One parallel-hybrid powertrain architecture comprises a two-mode, compound-split, electro-mechanical transmission which has an input member for receiving motive torque from a source, e.g. an internal combustion engine, and an output member for delivering motive torque from the transmission, typically to a driveline of a vehicle. First and second electrical machines comprising motor/generators provide motive torque to the transmission and are operatively connected to an energy storage device for interchanging electrical power between the storage device and the first and second motor/generators.
Operation of various components and systems of the hybrid powertrain system and the vehicle typically requires a control system using one or more electronic controllers. The controllers are used to control various aspects of the vehicle. The vehicle system requires ongoing control to meet operator demands for driveability and fuel economy, meet system demands related to the hybrid system, including charging and discharging of energy storage devices, provide accessory capability and demands, and meet mandated requirements for emissions and durability.

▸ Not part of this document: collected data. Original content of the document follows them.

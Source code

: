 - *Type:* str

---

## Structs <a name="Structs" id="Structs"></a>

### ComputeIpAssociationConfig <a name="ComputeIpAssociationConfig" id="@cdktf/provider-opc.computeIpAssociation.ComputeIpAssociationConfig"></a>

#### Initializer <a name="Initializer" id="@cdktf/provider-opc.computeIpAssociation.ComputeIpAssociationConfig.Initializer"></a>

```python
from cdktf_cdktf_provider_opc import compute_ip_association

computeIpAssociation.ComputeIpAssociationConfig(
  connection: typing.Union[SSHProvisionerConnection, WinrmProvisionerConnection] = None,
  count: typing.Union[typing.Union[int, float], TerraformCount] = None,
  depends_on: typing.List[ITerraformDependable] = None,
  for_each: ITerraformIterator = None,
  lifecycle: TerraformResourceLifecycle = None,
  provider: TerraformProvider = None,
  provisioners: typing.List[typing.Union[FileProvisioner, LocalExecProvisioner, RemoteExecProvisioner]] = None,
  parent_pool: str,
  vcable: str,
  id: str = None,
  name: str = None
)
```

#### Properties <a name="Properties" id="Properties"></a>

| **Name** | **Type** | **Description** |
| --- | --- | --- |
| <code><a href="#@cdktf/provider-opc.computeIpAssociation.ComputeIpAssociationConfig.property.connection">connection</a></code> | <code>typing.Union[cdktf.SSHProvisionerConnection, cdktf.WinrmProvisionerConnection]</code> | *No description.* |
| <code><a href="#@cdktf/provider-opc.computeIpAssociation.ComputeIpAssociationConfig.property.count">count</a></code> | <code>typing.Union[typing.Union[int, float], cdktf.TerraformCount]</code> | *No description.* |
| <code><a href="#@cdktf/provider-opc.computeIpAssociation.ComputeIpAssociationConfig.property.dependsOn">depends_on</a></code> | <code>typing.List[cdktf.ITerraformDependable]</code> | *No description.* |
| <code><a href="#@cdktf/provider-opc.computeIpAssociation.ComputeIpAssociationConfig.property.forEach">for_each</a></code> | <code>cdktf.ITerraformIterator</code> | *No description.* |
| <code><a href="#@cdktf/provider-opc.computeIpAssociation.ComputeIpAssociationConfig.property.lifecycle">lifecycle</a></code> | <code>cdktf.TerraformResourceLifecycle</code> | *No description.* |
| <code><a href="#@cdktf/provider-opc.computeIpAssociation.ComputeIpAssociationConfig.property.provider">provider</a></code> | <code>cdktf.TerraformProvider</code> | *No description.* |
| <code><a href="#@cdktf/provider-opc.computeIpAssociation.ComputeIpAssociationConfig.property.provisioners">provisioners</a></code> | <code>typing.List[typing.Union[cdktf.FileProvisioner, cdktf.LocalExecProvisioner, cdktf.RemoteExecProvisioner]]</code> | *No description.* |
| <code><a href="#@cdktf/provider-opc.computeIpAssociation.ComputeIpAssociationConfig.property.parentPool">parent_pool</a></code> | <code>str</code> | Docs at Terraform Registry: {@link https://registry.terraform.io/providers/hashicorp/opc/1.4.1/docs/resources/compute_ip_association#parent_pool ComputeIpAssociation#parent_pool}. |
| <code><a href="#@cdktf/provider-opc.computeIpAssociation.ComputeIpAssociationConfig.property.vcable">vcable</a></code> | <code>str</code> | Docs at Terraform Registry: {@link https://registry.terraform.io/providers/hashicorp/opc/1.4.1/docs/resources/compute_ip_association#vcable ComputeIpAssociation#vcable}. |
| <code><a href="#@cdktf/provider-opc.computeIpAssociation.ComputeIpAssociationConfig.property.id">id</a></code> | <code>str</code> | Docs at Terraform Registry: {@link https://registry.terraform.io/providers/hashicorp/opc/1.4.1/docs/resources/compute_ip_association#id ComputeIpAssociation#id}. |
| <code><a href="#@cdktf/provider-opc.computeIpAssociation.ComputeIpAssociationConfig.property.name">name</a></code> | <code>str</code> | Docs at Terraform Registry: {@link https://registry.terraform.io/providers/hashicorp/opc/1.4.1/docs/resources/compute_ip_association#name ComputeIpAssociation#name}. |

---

A designer deciding upon an architecture for a control system of a hybrid system must balance multiple, competing requirements, including providing sufficient computing power to accomplish various vehicle, powertrain and subsystem management tasks in a timely manner while being cost-effective. Other issues include having a control system which meets quality, reliability and durability targets, is able to comply with electromagnetic interference requirements, and is packagable within the vehicle. When multiple controllers are used, communications between the controllers may be constrained by availability and bandwidth of a local area network. There is also a need to have a control system architecture that has a level of reusability, thus being portable to multiple vehicle platforms and systems with minimal redesign. There is a further need to have a control system which is readily expanded to accommodate new features and capabilities during a system life cycle. There is also a need to have a control system which communicates readily with outside systems, to accomplish such tasks as system calibration, programming, and diagnostics.
Therefore, there is a need for an optimized control system architecture for a hybrid powertrain system which effectively uses on-board computing resources to meet the aforementioned requirements.